Harvey Chris T, Moyerbrailean Gregory A, Davis Gordon O, Wen Xiaoquan, Luca Francesca, Pique-Regi Roger
Center for Molecular Medicine and Genetics, Department of Obstetrics and Gynecology, Wayne State University, 540 E Canfield, Scott Hall, Detroit, MI 48201, USA and Department of Biostatistics, University of Michigan, Ann Arbor, MI 48109, USA.
Bioinformatics. 2015 Apr 15;31(8):1235-42. doi: 10.1093/bioinformatics/btu802. Epub 2014 Dec 4.
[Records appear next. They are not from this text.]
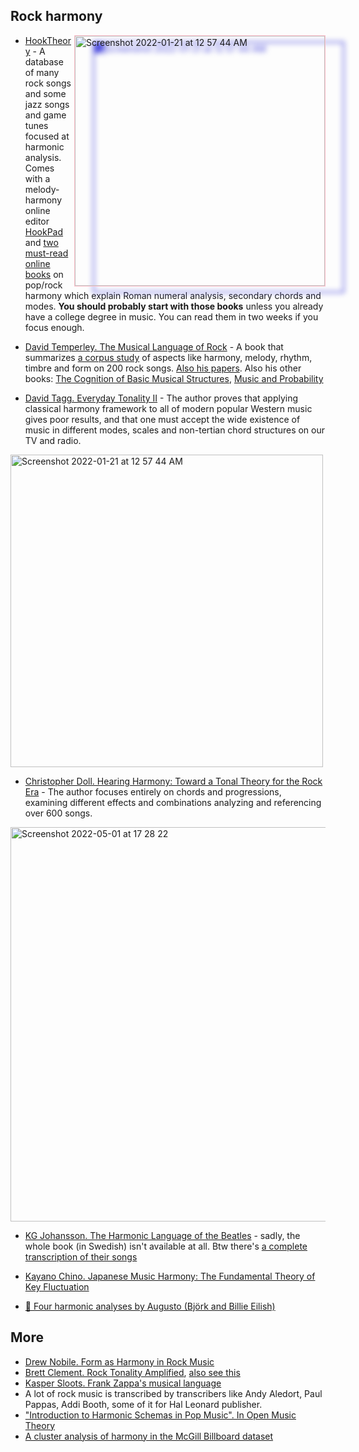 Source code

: Rock harmony
---

<img width="400" align="right" alt="Screenshot 2022-01-21 at 12 57 44 AM" src="https://user-images.githubusercontent.com/1491908/150428708-4c3f082d-5cc2-47b5-a088-8558d5c41461.png" style="filter: drop-shadow(30px 10px 4px #4444dd); border: 1px solid pink">

- [HookTheory](https://www.hooktheory.com/) - A database of many rock songs and some jazz songs and game tunes focused at harmonic analysis. Comes with a melody-harmony online editor [HookPad](https://www.hooktheory.com/videos) and [two must-read online books](https://www.hooktheory.com/books) on pop/rock harmony which explain Roman numeral analysis, secondary chords and modes. **You should probably start with those books** unless you already have a college degree in music. You can read them in two weeks if you focus enough.

- [David Temperley. The Musical Language of Rock](https://amzn.to/3nK9eSO) - A book that summarizes [a corpus study](http://rockcorpus.midside.com/) of aspects like harmony, melody, rhythm, timbre and form on 200 rock songs. [Also his papers](http://davidtemperley.com/papers/). Also his other books: [The Cognition of Basic Musical Structures](https://amzn.to/3IvaS2I), [Music and Probability](https://amzn.to/3FXBWWu)



- [David Tagg. Everyday Tonality II](http://tagg.org/mmmsp/EverydayTonalityInfo.htm) - The author proves that applying classical harmony framework to all of modern popular Western music gives poor results, and that one must accept the wide existence of music in different modes, scales and non-tertian chord structures on our TV and radio.

<img width="500" alt="Screenshot 2022-01-21 at 12 57 44 AM" src="https://user-images.githubusercontent.com/1491908/150502146-c43924b3-8468-442e-a8f6-25cba5aaf1e0.png">

- [Christopher Doll. Hearing Harmony: Toward a Tonal Theory for the Rock Era](https://www.press.umich.edu/3079295/hearing_harmony) - The author focuses entirely on chords and progressions, examining different effects and combinations analyzing and referencing over 600 songs.

<img width="631" alt="Screenshot 2022-05-01 at 17 28 22" src="https://user-images.githubusercontent.com/1491908/166143877-00f99fe0-5131-4e29-a769-494b5e6129a0.png">


- [KG Johansson. The Harmonic Language of the Beatles](https://www.musikforskning.se/stmonline/vol_2/KGJO/Johansson.pdf) - sadly, the whole book (in Swedish) isn't available at all. Btw there's [a complete transcription of their songs](https://www.amazon.com/Beatles-Complete-Scores-Transcribed-Score/dp/0793518326)

- [Kayano Chino. Japanese Music Harmony: The Fundamental Theory of Key Fluctuation](https://www.amazon.com/Japanese-Music-Harmony-Fundamental-Fluctuation-ebook/dp/B08513234C)

- [🎥 Four harmonic analyses by Augusto (Björk and Billie Eilish)](https://www.youtube.com/@augusto7681/search?query=harmonic)

More
---

- [Drew Nobile. Form as Harmony in Rock Music](https://global.oup.com/academic/product/form-as-harmony-in-rock-music-9780190948351?cc=us&lang=en&)
- [Brett Clement. Rock Tonality Amplified](https://www.routledge.com/Rock-Tonality-Amplified-A-Theory-of-Modality-Harmonic-Function-and-Tonal/Clement/p/book/9781032291444), [also see this](https://www.zappa-analysis.com/brett-clement.htm)
- [Kasper Sloots. Frank Zappa's musical language](https://www.zappa-analysis.com/)
- A lot of rock music is transcribed by transcribers like Andy Aledort, Paul Pappas, Addi Booth, some of it for Hal Leonard publisher.
- ["Introduction to Harmonic Schemas in Pop Music". In Open Music Theory](https://viva.pressbooks.pub/openmusictheory/chapter/intro-to-pop-schemas/)
- [A cluster analysis of harmony in the McGill Billboard dataset](https://emusicology.org/index.php/EMR/article/view/5576/5604)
Expression quantitative trait loci (eQTL) studies have discovered thousands of genetic variants that regulate gene expression, enabling a better understanding of the functional role of non-coding sequences. However, eQTL studies are costly, requiring large sample sizes and genome-wide genotyping of each sample. In contrast, analysis of allele-specific expression (ASE) is becoming a popular approach to detect the effect of genetic variation on gene expression, even within a single individual. This is typically achieved by counting the number of RNA-seq reads matching each allele at heterozygous sites and testing the null hypothesis of a 1:1 allelic ratio. In principle, when genotype information is not readily available, it could be inferred from the RNA-seq reads directly. However, there are currently no existing methods that jointly infer genotypes and conduct ASE inference, while considering uncertainty in the genotype calls.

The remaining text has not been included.